> [Exercise material]:
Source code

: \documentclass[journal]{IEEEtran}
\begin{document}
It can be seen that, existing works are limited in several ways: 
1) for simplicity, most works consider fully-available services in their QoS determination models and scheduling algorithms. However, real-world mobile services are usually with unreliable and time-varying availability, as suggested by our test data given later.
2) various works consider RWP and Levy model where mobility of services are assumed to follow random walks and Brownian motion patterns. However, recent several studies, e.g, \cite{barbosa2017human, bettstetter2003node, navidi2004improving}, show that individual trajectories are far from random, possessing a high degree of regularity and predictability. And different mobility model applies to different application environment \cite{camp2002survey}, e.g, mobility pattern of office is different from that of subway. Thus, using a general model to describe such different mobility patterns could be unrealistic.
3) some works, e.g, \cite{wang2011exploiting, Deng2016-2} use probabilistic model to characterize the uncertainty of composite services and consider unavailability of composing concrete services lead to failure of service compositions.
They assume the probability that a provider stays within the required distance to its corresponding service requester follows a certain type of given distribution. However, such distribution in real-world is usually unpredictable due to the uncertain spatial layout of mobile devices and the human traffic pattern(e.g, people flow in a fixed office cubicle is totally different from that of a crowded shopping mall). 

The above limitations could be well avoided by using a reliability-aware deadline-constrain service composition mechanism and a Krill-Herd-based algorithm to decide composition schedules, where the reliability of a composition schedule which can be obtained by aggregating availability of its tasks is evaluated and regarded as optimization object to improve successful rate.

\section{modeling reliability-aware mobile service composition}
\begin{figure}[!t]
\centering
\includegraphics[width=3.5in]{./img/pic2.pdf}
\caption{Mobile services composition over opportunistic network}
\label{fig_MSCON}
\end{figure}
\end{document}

> [Task description]:
For each entry above, please make an exact copy.

> [Task result]:
Source code

: \documentclass[journal]{IEEEtran}
\begin{document}
It can be seen that, existing works are limited in several ways: 
1) for simplicity, most works consider fully-available services in their QoS determination models and scheduling algorithms. However, real-world mobile services are usually with unreliable and time-varying availability, as suggested by our test data given later.
2) various works consider RWP and Levy model where mobility of services are assumed to follow random walks and Brownian motion patterns. However, recent several studies, e.g, \cite{barbosa2017human, bettstetter2003node, navidi2004improving}, show that individual trajectories are far from random, possessing a high degree of regularity and predictability. And different mobility model applies to different application environment \cite{camp2002survey}, e.g, mobility pattern of office is different from that of subway. Thus, using a general model to describe such different mobility patterns could be unrealistic.
3) some works, e.g, \cite{wang2011exploiting, Deng2016-2} use probabilistic model to characterize the uncertainty of composite services and consider unavailability of composing concrete services lead to failure of service compositions.
They assume the probability that a provider stays within the required distance to its corresponding service requester follows a certain type of given distribution. However, such distribution in real-world is usually unpredictable due to the uncertain spatial layout of mobile devices and the human traffic pattern(e.g, people flow in a fixed office cubicle is totally different from that of a crowded shopping mall). 

The above limitations could be well avoided by using a reliability-aware deadline-constrain service composition mechanism and a Krill-Herd-based algorithm to decide composition schedules, where the reliability of a composition schedule which can be obtained by aggregating availability of its tasks is evaluated and regarded as optimization object to improve successful rate.

\section{modeling reliability-aware mobile service composition}
\begin{figure}[!t]
\centering
\includegraphics[width=3.5in]{./img/pic2.pdf}
\caption{Mobile services composition over opportunistic network}
\label{fig_MSCON}
\end{figure}
\end{document}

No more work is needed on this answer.